Editorial: Civic Health in Bradford; Fluoride Vote Lacked Transparency
There must be something in the water in Bradford, Vt., and we don’t mean fluoride. We refer to the fact that the town’s Water and Sewer Commission appears to be under the influence of something that has impaired its judgment and led it to ignore a central proposition of democratic government — that the public’s business must be transacted in a transparent fashion.
Those who have been following this controversy will recall that the commission voted in May to cease fluoridating the public water supply, ending a practice of nearly 30 years. It got around to notifying its customers in November.
Predictably, this upset some residents and led a number of Upper Valley dentists to wonder publicly whether the commissioners had taken leave of their senses, given that fluoridation is widely accepted as an effective public health measure to fight tooth decay. About 50 people attended a public hearing at the end of last month to debate the pros and cons of the decision, which the commission suggested had been based on financial considerations as well as questions it had about whether adding fluoride to the water supply might pose a health risk. Not exactly clear was why these questions came up after almost 30 years.

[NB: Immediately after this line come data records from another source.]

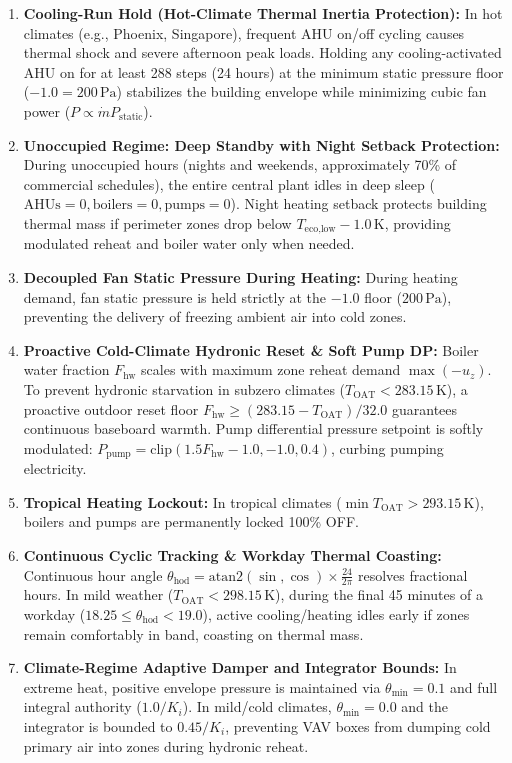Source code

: \documentclass{article}
\begin{document}
\begin{enumerate}[leftmargin=*]
    \item \textbf{Cooling-Run Hold (Hot-Climate Thermal Inertia Protection):} In hot climates (e.g., Phoenix, Singapore), frequent AHU on/off cycling causes thermal shock and severe afternoon peak loads. Holding any cooling-activated AHU on for at least 288 steps (24 hours) at the minimum static pressure floor ($-1.0 = 200\,\text{Pa}$) stabilizes the building envelope while minimizing cubic fan power ($P \propto \dot{m} P_{\text{static}}$).
    \item \textbf{Unoccupied Regime: Deep Standby with Night Setback Protection:} During unoccupied hours (nights and weekends, approximately 70\% of commercial schedules), the entire central plant idles in deep sleep ($\text{AHUs} = 0, \text{boilers} = 0, \text{pumps} = 0$). Night heating setback protects building thermal mass if perimeter zones drop below $T_{\text{eco,low}} - 1.0\,\text{K}$, providing modulated reheat and boiler water only when needed.
    \item \textbf{Decoupled Fan Static Pressure During Heating:} During heating demand, fan static pressure is held strictly at the $-1.0$ floor ($200\,\text{Pa}$), preventing the delivery of freezing ambient air into cold zones.
    \item \textbf{Proactive Cold-Climate Hydronic Reset \& Soft Pump DP:} Boiler water fraction $F_{\text{hw}}$ scales with maximum zone reheat demand $\max(-u_z)$. To prevent hydronic starvation in subzero climates ($T_{\text{OAT}} < 283.15\,\text{K}$), a proactive outdoor reset floor $F_{\text{hw}} \ge (283.15 - T_{\text{OAT}})/32.0$ guarantees continuous baseboard warmth. Pump differential pressure setpoint is softly modulated: $P_{\text{pump}} = \text{clip}(1.5 F_{\text{hw}} - 1.0, -1.0, 0.4)$, curbing pumping electricity.
    \item \textbf{Tropical Heating Lockout:} In tropical climates ($\min T_{\text{OAT}} > 293.15\,\text{K}$), boilers and pumps are permanently locked 100\% OFF.
    \item \textbf{Continuous Cyclic Tracking \& Workday Thermal Coasting:} Continuous hour angle $\theta_{\text{hod}} = \text{atan2}(\sin, \cos) \times \frac{24}{2\pi}$ resolves fractional hours. In mild weather ($T_{\text{OAT}} < 298.15\,\text{K}$), during the final 45 minutes of a workday ($18.25 \le \theta_{\text{hod}} < 19.0$), active cooling/heating idles early if zones remain comfortably in band, coasting on thermal mass.
    \item \textbf{Climate-Regime Adaptive Damper and Integrator Bounds:} In extreme heat, positive envelope pressure is maintained via $\theta_{\min} = 0.1$ and full integral authority ($1.0/K_i$). In mild/cold climates, $\theta_{\min} = 0.0$ and the integrator is bounded to $0.45/K_i$, preventing VAV boxes from dumping cold primary air into zones during hydronic reheat.
\end{enumerate}
\end{document}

After listening to the public feedback that night, Chairman Robert Nutting said the board would mull over what it had heard and take up the matter again on Dec. 11. Good to its word, this is exactly what it did, voting to reaffirm the original decision. However, the commission had somehow neglected to list the vote on its agenda for action at that meeting, leaving some interested parties at home and in the dark.

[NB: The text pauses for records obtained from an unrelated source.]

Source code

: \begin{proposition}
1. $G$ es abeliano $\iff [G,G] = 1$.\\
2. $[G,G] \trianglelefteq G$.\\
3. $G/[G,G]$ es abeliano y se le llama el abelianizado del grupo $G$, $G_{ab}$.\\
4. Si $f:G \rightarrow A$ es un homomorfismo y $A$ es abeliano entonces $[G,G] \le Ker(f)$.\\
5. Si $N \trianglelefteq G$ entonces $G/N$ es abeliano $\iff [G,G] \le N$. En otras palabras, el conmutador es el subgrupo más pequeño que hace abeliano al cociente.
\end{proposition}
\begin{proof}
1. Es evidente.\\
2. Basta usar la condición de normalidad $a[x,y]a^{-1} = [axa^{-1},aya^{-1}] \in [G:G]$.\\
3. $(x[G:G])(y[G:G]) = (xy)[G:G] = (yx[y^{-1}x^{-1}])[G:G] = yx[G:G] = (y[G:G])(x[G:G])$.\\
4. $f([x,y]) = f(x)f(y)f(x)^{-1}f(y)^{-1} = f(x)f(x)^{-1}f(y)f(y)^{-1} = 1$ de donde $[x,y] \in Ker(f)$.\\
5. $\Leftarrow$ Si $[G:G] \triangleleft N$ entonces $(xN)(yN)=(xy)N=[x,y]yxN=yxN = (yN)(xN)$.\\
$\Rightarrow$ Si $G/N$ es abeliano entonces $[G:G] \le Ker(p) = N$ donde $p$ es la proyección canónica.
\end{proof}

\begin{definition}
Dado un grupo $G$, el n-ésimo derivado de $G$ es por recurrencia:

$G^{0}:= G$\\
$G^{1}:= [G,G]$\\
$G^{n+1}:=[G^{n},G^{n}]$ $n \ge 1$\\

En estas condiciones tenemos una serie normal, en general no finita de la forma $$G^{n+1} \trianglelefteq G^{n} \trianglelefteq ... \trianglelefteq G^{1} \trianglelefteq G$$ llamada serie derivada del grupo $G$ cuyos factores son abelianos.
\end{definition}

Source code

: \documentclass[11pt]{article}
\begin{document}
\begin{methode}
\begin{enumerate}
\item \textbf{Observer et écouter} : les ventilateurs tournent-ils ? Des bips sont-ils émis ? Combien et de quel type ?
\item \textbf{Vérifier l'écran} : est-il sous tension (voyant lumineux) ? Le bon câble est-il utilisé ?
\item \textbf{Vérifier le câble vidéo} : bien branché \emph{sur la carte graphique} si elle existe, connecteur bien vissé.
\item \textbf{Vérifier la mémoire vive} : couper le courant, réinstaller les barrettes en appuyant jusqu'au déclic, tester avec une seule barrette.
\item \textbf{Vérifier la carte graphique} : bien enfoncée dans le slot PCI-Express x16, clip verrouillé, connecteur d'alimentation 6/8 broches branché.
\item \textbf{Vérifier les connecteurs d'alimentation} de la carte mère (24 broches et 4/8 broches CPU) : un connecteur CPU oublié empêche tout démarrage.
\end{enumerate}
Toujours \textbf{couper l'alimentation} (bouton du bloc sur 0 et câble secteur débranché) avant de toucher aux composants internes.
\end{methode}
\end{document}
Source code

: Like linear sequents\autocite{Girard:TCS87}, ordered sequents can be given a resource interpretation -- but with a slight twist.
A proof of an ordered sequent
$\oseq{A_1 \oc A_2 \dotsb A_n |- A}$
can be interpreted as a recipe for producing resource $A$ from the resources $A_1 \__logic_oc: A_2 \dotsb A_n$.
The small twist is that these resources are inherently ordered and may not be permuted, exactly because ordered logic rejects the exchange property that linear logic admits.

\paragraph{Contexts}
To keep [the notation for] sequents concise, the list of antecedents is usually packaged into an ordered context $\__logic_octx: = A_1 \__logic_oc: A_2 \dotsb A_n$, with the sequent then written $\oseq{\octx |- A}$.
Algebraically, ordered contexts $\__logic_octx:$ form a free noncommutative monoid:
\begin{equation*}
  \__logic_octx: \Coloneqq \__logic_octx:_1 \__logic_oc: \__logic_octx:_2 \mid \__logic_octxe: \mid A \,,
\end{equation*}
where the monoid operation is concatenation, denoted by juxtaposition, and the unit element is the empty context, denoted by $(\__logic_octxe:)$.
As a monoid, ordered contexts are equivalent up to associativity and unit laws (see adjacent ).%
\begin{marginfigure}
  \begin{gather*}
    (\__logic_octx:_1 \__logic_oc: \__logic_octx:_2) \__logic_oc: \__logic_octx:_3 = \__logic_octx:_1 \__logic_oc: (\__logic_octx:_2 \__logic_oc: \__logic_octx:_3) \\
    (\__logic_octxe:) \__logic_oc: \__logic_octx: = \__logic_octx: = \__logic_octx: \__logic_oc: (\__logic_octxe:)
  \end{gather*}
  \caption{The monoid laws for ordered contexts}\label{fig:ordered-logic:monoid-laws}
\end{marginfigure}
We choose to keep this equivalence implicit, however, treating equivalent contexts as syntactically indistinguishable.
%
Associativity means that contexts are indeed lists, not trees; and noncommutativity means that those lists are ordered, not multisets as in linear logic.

We come today not to debate the merits of the decision to end fluoridation, but merely to wonder why the commission acted as though it were conducting a stealth campaign to end a long-established practice.
It’s hard to understand why the commission did not warn a public meeting back in May to discuss ending fluoridation before it took any action. More inexplicable was the failure to notify water users in a timely fashion. But truly unfathomable was quietly taking an unscheduled vote to reaffirm the original decision without giving the public full notice, when the commission knew full well that the question was highly controversial.

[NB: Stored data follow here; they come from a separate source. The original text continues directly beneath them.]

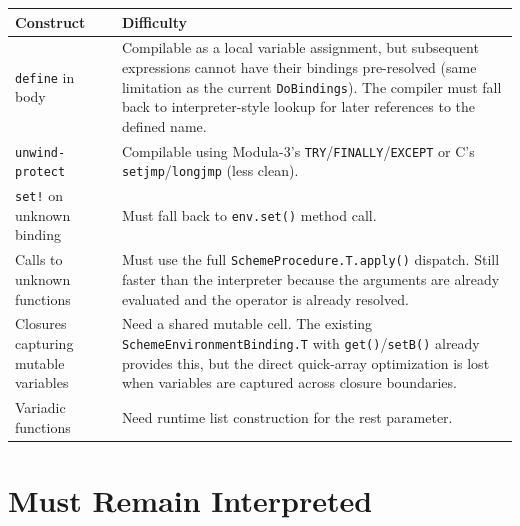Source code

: \documentclass[12pt]{report}
\begin{document}
\begin{center}
\begin{longtable}{lp{9cm}}
\toprule
\textbf{Construct} & \textbf{Difficulty} \\
\midrule
\endhead
\texttt{define} in body &
  Compilable as a local variable assignment, but subsequent
  expressions cannot have their bindings pre-resolved (same
  limitation as the current \texttt{DoBindings}).  The compiler
  must fall back to interpreter-style lookup for later references
  to the defined name. \\
\texttt{unwind-protect} &
  Compilable using Modula-3's \texttt{TRY}/\texttt{FINALLY}/\texttt{EXCEPT}
  or C's \texttt{setjmp}/\texttt{longjmp} (less clean). \\
\texttt{set!} on unknown binding &
  Must fall back to \texttt{env.set()} method call. \\
Calls to unknown functions &
  Must use the full \texttt{SchemeProcedure.T.apply()} dispatch.
  Still faster than the interpreter because the arguments are
  already evaluated and the operator is already resolved. \\
Closures capturing mutable variables &
  Need a shared mutable cell.  The existing
  \texttt{SchemeEnvironmentBinding.T} with \texttt{get()}/\texttt{setB()}
  already provides this, but the direct quick-array optimization
  is lost when variables are captured across closure boundaries. \\
Variadic functions &
  Need runtime list construction for the rest parameter. \\
\bottomrule
\end{longtable}
\end{center}

\section{Must Remain Interpreted}
\end{document}
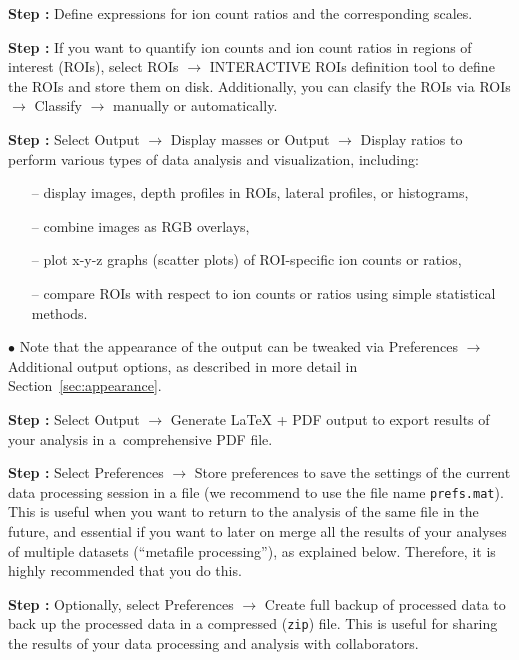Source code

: \documentclass[a4paper, 11pt]{article}
\newcommand{\ttt}[1]{\texttt{#1}}
\newcommand{\lans}[1]{{\color{magenta}#1}}
\newcommand{\lanscb}[1]{{\color{darkgreen}#1}}
\newcommand{\lanstf}[1]{{\color{cyan}#1}}
\newcommand\ra{\rightarrow}
\newcounter{step}
\newcommand\s{\addtocounter{step}{1}\vskip5pt\noindent\textbf{Step \thestep:}{ }}
\newcommand\bul{\vskip5pt\noindent$\bullet${ }}
\begin{document}
\s Define \lanstf{expressions} for ion count ratios and the corresponding \lanstf{scales}. 

\s If you want to quantify ion counts and ion count ratios in regions of interest (ROIs), select \lans{ROIs} $\ra$ \lans{INTERACTIVE ROIs definition tool} to define the ROIs and store them on disk. Additionally, you can clasify the ROIs via \lans{ROIs} $\ra$ \lans{Classify} $\ra$ \lans{manually} or \lans{automatically}.

\s Select \lans{Output} $\ra$ \lans{Display masses} or \lans{Output} $\ra$ \lans{Display ratios} to perform various types of data analysis and visualization, including:

\begin{itemize}
\item[--] display \lanscb{images}, \lanscb{depth profiles in ROIs}, \lanscb{lateral profiles}, or \lanscb{histograms},
\item[--] \lanscb{combine images as RGB} overlays,
\item[--] \lanscb{plot x-y-z graphs} (scatter plots) of ROI-specific ion counts or ratios,  
\item[--] \lanscb{compare ROIs} with respect to ion counts or ratios using simple statistical methods.
\end{itemize}
%

\bul Note that the appearance of the output can be tweaked via \lans{Preferences} $\ra$ \lans{Additional output options}, as described in more detail in Section~\ref{sec:appearance}.

\s Select \lans{Output} $\ra$ \lans{Generate LaTeX + PDF output} to export results of your analysis in a~comprehensive PDF file. 

\s Select \lans{Preferences} $\ra$ \lans{Store preferences} to save the settings of the current data processing session in a file (we recommend to use the file name \ttt{prefs.mat}). This is useful when you want to return to the analysis of the same file in the future, and essential if you want to later on merge all the results of your analyses of multiple datasets (``metafile processing''), as explained below. Therefore, it is highly recommended that you do this.

\s Optionally, select \lans{Preferences} $\ra$ \lans{Create full backup of processed data} to back up the processed data in a compressed (\ttt{zip}) file. This is useful for sharing the results of your data processing and analysis with collaborators.

\end{document}
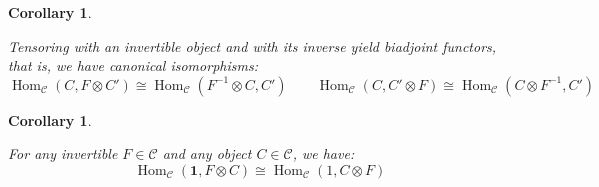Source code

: \documentclass[12pt]{amsart}
\numberwithin{equation}{section}
\newtheorem{proposition}[theorem]{Proposition}
\newtheorem{corollary}[theorem]{Corollary}
\theoremstyle{definition}
\theoremstyle{remark}
\DeclareMathOperator{\Hom}{Hom}
\newcommand{\cat}{\mathcal{C}}
\renewcommand{\1}{\mathbf{1}}
\begin{document}
\begin{corollary}
\label{cor:inv 1}

Tensoring with an invertible object and with its inverse yield biadjoint functors, that is, we have canonical isomorphisms:
$$
\Hom_{\cat}(C, F \otimes C') \cong \Hom_{\cat}(F^{-1} \otimes C,C') \qquad \Hom_{\cat}(C, C' \otimes F) \cong \Hom_{\cat}(C \otimes F^{-1},C')
$$
\end{corollary}

\begin{corollary}
\label{cor:inv 2}

For any invertible $F\in \cat$ and any object $C\in \cat$, we have:
$$
\Hom_{\cat}(\1, F\otimes C) \cong \Hom_{\cat}(1, C \otimes F)
$$
\end{corollary}




\end{document}
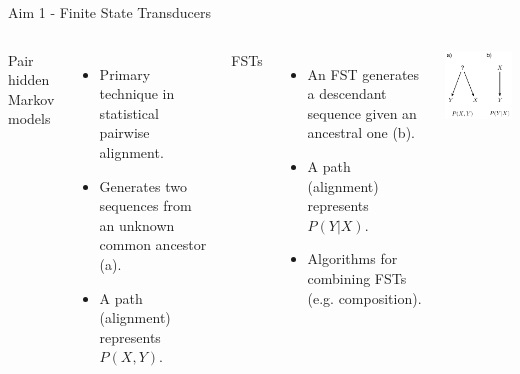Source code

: \documentclass{beamer}
\begin{document}
\begin{frame}{Aim 1 - Finite State Transducers} %
\begin{columns}
Pair hidden Markov models
\begin{itemize}
	\item Primary technique in statistical pairwise alignment.
	\item Generates two sequences from an unknown common ancestor (a).
	\item A path (alignment) represents $P(X,Y)$.
\end{itemize}
\vspace{1em}
FSTs
\begin{itemize}
	\item An FST generates a descendant sequence given an ancestral one (b).
	\item A path (alignment) represents $P(Y | X)$.
	\item Algorithms for combining FSTs (e.g. composition).
\end{itemize}
\includegraphics[scale=0.9,right]{fig-fst.pdf}
\end{columns}
\end{frame} %
\end{document}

In court, that’s called contempt, but we’ll confine ourselves to observing that this does not exactly constitute best practices for conducting the public’s business. “It’s not the right way to do it,” Vermont Secretary of State Jim Condos told Valley News correspondent Jordan Cuddemi, while noting that the commissioners broke no laws. Some residents were slightly more pointed in their reaction. “Their process was striking,” said John Price. “It was wretched and embarrassing.”
This is certainly harsh criticism. And in fact, we doubt that the commission set out last May to intentionally cut out its customers and the public from the decision-making process. More probably, one thing led to another and finally to a bad outcome. But the fact remains that public officials are required to face the music when they make decisions, even when the music is discordant. Explaining yourself is part of the implicit bargain officials make with the public in return for managing its affairs.